---------- MATERIAL SHOWN ----------
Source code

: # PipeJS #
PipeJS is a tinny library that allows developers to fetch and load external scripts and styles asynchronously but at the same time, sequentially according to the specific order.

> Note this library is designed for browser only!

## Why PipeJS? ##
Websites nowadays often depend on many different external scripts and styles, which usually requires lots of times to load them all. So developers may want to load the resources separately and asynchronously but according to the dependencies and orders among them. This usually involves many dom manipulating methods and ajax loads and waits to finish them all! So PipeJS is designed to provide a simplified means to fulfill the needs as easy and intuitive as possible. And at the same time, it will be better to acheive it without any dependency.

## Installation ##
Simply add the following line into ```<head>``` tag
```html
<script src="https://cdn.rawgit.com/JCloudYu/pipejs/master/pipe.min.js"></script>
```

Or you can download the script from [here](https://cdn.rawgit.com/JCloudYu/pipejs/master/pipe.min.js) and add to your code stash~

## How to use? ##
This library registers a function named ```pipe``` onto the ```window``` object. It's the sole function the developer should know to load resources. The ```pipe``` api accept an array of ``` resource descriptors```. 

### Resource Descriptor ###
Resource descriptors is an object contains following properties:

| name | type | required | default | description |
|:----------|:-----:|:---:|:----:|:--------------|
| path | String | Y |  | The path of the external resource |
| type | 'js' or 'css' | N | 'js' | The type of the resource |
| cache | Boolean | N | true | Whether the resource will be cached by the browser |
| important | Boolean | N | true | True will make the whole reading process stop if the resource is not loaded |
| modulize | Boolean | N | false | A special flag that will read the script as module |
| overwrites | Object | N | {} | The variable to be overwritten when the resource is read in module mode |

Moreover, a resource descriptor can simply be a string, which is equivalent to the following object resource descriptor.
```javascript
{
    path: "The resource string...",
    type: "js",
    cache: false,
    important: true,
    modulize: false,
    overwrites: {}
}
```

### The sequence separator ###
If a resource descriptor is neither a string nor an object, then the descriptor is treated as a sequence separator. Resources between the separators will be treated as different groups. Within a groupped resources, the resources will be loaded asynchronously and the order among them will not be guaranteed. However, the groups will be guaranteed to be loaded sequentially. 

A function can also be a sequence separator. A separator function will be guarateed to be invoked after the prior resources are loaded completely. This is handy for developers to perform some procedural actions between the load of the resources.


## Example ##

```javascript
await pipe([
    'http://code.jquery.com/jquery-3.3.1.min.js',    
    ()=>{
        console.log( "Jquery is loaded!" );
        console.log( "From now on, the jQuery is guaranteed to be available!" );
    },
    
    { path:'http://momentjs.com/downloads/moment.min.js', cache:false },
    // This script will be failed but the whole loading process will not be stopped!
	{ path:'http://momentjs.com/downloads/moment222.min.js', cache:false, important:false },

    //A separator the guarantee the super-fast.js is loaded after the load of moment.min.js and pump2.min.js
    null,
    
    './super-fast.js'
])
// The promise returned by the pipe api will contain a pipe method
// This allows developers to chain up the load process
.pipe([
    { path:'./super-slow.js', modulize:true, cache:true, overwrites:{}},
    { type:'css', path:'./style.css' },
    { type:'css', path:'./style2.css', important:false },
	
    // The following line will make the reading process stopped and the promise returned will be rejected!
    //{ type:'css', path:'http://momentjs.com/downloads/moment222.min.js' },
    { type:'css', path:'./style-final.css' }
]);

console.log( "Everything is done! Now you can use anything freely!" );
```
----------
● **WHAT IS NEEDED**
Ascertain the number of lines in the entries that include the word "code", and report only that number.

● **ANSWER TO THIS EXERCISE**
3